Project Description
Armenia: The Story of a People
After the unraveling of the Soviet Union, this tiny Caucasus republic struggled to build a healthy democracy and make its own way. It struggled, too, to overcome a history that includes the atrocities of man at the beginning of the 20th century and the wrath of nature near the end. The displacement of socialism left Armenia with virtually no middle class but ushered in all the material desires of the West. It was a country with a 96% literacy rate (now nearly 100%), yet one where the labs of nuclear scientists had shortages of electricity, where engineers worked as common laborers, where former state artists sold their paintings on sidewalks. Religion, frowned upon by former rulers, saw a strong resurgence, and Armenia — the first nation to adopt Christianity as its official faith — began outwardly displaying its beliefs once again.
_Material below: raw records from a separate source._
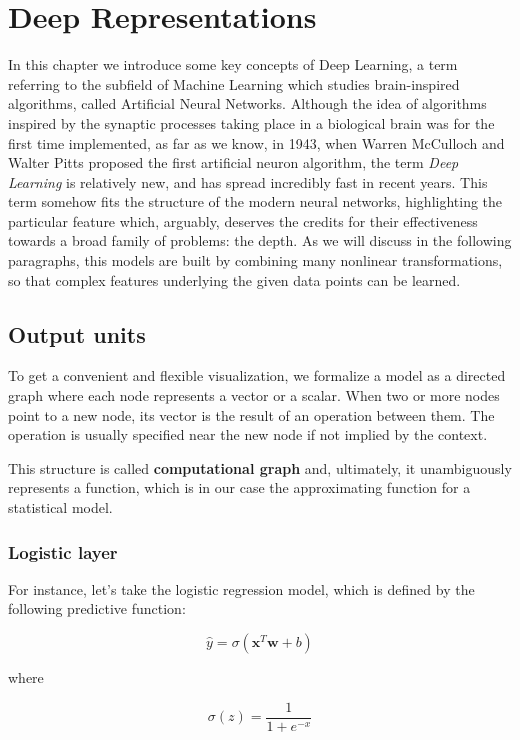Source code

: \documentclass[a4paper, twoside]{article}
\begin{document}
\newpage
\section{Deep Representations}
In this chapter we introduce some key concepts of Deep Learning, a term referring to the subfield of Machine Learning which studies brain-inspired algorithms, called Artificial Neural Networks. Although the idea of algorithms inspired by the synaptic processes taking place in a biological brain was for the first time implemented, as far as we know, in 1943, when Warren McCulloch and Walter Pitts proposed the first artificial neuron algorithm, the term \textit{Deep Learning} is relatively new, and has spread incredibly fast in recent years. This term somehow fits the structure of the modern neural networks, highlighting the particular feature which, arguably, deserves the credits for their effectiveness towards a broad family of problems: the depth. As we will discuss in the following paragraphs, this models are built by combining many nonlinear transformations, so that complex features underlying the given data points can be learned.

    \subsection{Output units}
    To get a convenient and flexible visualization, we formalize a model as a directed graph where each node represents a vector or a scalar. When two or more nodes point to a new node, its vector is the result of an operation between them. The operation is usually specified near the new node if not implied by the context.

    This structure is called \textbf{computational graph} and, ultimately, it unambiguously represents a function, which is in our case the approximating function for a statistical model.

        \subsubsection{Logistic layer}

        For instance, let's take the logistic regression model, which is defined by the following predictive function:

        $$ \hat{y} = \sigma(\boldsymbol{x}^T\boldsymbol{w} + b) $$

        where


        $$\sigma(z)  = \frac{1}{1 + e^{-x}}$$
\end{document}
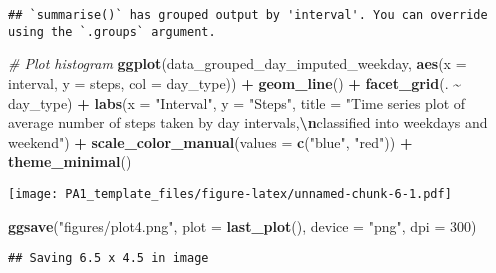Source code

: \documentclass[
]{article}
\newenvironment{Shaded}{\begin{snugshade}}{\end{snugshade}}
\newcommand{\AttributeTok}[1]{\textcolor[rgb]{0.13,0.29,0.53}{#1}}
\newcommand{\CommentTok}[1]{\textcolor[rgb]{0.56,0.35,0.01}{\textit{#1}}}
\newcommand{\DecValTok}[1]{\textcolor[rgb]{0.00,0.00,0.81}{#1}}
\newcommand{\FunctionTok}[1]{\textcolor[rgb]{0.13,0.29,0.53}{\textbf{#1}}}
\newcommand{\NormalTok}[1]{#1}
\newcommand{\SpecialCharTok}[1]{\textcolor[rgb]{0.81,0.36,0.00}{\textbf{#1}}}
\newcommand{\StringTok}[1]{\textcolor[rgb]{0.31,0.60,0.02}{#1}}
\begin{document}
\begin{verbatim}
## `summarise()` has grouped output by 'interval'. You can override using the `.groups` argument.
\end{verbatim}

\begin{Shaded}
\begin{Highlighting}[]
\CommentTok{\# Plot histogram}
\FunctionTok{ggplot}\NormalTok{(data\_grouped\_day\_imputed\_weekday, }\FunctionTok{aes}\NormalTok{(}\AttributeTok{x =}\NormalTok{ interval, }\AttributeTok{y =}\NormalTok{ steps, }\AttributeTok{col =}\NormalTok{ day\_type)) }\SpecialCharTok{+}
  \FunctionTok{geom\_line}\NormalTok{() }\SpecialCharTok{+}
  \FunctionTok{facet\_grid}\NormalTok{(. }\SpecialCharTok{\textasciitilde{}}\NormalTok{ day\_type) }\SpecialCharTok{+}
  \FunctionTok{labs}\NormalTok{(}\AttributeTok{x =} \StringTok{"Interval"}\NormalTok{, }\AttributeTok{y =} \StringTok{"Steps"}\NormalTok{, }\AttributeTok{title =} \StringTok{"Time series plot of average number of steps taken by day intervals,}\SpecialCharTok{\textbackslash{}n}\StringTok{classified into weekdays and weekend"}\NormalTok{) }\SpecialCharTok{+}
  \FunctionTok{scale\_color\_manual}\NormalTok{(}\AttributeTok{values =} \FunctionTok{c}\NormalTok{(}\StringTok{"blue"}\NormalTok{, }\StringTok{"red"}\NormalTok{)) }\SpecialCharTok{+}
  \FunctionTok{theme\_minimal}\NormalTok{()}
\end{Highlighting}
\end{Shaded}

\texttt{[image: PA1\_template\_files/figure-latex/unnamed-chunk-6-1.pdf]}

\begin{Shaded}
\begin{Highlighting}[]
\FunctionTok{ggsave}\NormalTok{(}\StringTok{"figures/plot4.png"}\NormalTok{, }\AttributeTok{plot =} \FunctionTok{last\_plot}\NormalTok{(), }\AttributeTok{device =} \StringTok{"png"}\NormalTok{, }\AttributeTok{dpi =} \DecValTok{300}\NormalTok{)}
\end{Highlighting}
\end{Shaded}

\begin{verbatim}
## Saving 6.5 x 4.5 in image
\end{verbatim}
\end{document}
Once the crossroads of civilization, ancient Armenia was an empire to be envied and became a target, leaving now only a piece — 11,484 square miles of a country that once was six times that. Perhaps modern Armenia’s defining (and most devastating) chapter came in 1915–1918, when hundreds of thousands of Armenians — some say as many as 1.5 million — died as a result of ethnic conflict and expulsion from the Ottoman Empire, a period of history long forgotten by much of the West and one that remains a political stumbling block as a contested genocide. Then on Dec. 7, 1988, the world again discovered Armenia when news came from Leninakan (now Gyumri) that an earthquake had killed 20,000 people and had left multiple times that homeless. A year after making promises to rebuild the region, the Soviet Union collapsed. And in that same year, Armenia went to war with Azerbaijan over free rule for Nagorno Karabakh – an enclave 96 percent Armenian living under Azeri rule. Nearly 30,000 soldiers and civilians died before a cease-fire was reached in 1994, though border skirmishes and contentious political battles continued, with full-scale fighting erupting briefly in 2020. Having entered its fifth millennium, new chapters will tell whether Armenia – girded by diaspora nationalism – is equally resilient against hardships to come.
These images are from a much larger documentary project (and book) about life in post-Soviet Armenia — a complex blend of everything the old country was and nothing the new republic had seen before.